[[ Records provided open ]]

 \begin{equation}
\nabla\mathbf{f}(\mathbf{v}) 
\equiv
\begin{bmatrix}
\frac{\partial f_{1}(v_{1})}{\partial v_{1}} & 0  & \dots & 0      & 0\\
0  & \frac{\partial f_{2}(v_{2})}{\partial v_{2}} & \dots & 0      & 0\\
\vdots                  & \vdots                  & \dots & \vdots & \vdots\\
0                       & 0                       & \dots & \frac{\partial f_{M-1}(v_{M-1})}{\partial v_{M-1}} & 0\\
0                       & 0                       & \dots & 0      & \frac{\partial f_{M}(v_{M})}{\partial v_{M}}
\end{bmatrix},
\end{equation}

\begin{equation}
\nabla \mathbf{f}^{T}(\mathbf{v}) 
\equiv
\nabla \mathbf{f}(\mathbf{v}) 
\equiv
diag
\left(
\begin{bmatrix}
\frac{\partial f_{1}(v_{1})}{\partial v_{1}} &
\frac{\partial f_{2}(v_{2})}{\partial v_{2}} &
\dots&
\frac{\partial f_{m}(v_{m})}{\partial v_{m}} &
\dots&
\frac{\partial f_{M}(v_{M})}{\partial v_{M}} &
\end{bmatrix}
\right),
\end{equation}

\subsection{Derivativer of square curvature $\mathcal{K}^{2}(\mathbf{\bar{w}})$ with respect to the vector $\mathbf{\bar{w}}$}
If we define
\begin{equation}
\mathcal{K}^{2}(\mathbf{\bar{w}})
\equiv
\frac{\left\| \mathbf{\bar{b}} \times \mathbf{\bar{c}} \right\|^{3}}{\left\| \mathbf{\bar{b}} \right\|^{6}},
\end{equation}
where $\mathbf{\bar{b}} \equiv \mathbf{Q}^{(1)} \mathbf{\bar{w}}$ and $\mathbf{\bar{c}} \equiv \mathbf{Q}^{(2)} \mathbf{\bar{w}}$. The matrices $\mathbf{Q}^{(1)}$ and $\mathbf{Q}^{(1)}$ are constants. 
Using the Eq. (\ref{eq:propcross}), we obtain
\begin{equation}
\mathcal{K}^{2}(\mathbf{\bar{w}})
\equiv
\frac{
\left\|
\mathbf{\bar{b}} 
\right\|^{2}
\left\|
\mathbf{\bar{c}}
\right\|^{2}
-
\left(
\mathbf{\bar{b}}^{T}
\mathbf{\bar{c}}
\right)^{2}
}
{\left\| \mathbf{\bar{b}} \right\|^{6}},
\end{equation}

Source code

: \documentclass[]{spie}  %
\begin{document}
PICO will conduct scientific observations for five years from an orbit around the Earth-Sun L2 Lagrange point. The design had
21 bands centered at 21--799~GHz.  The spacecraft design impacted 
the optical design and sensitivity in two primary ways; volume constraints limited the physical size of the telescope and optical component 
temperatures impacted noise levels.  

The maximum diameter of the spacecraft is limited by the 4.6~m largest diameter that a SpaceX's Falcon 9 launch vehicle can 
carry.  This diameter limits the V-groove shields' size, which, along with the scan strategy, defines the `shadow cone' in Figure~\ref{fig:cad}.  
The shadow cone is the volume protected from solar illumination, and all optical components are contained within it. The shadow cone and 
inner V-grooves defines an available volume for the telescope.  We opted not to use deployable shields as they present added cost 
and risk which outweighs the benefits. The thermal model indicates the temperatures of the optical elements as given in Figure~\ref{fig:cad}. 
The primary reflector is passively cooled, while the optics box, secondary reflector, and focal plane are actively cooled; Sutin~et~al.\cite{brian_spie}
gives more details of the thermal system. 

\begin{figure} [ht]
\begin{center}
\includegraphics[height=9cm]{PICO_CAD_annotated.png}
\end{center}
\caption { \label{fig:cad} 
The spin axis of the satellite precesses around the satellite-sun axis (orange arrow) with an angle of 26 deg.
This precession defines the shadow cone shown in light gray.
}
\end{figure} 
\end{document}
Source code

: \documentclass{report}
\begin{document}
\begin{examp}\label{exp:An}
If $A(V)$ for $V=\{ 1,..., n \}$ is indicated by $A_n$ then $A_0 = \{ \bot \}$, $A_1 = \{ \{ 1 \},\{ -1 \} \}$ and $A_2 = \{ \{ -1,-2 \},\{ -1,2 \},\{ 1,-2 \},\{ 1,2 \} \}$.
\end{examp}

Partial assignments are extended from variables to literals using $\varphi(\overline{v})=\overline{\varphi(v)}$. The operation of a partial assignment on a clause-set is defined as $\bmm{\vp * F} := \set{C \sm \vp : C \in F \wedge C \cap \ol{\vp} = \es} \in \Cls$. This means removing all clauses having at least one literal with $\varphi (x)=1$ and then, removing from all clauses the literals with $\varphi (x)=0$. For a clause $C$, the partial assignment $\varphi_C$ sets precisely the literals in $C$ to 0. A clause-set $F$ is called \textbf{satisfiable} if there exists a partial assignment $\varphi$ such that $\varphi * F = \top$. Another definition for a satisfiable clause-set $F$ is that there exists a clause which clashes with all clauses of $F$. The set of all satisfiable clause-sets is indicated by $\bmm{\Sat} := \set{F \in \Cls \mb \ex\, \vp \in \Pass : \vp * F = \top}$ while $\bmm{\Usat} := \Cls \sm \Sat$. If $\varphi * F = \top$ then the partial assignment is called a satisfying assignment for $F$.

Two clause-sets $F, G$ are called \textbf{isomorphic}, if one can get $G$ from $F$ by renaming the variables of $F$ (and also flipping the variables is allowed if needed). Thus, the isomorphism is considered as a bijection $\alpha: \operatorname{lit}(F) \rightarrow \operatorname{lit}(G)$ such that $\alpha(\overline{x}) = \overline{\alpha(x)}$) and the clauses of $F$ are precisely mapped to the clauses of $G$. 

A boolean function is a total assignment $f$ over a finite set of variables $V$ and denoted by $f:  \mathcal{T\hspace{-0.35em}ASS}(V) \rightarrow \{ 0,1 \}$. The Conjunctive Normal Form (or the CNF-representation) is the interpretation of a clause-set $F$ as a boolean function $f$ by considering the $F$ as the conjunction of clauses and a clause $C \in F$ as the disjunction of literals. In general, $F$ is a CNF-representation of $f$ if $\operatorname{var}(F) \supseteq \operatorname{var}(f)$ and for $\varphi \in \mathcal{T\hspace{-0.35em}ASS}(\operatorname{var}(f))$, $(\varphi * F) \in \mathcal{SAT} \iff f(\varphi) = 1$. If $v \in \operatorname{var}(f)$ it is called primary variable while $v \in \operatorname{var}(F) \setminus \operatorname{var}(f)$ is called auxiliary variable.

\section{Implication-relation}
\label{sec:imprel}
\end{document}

[[ Records provided closed ]]

*Instructions to follow*. Give the number of lines in the entries that contain the word "dots", with no other text.

*Final answer*. 7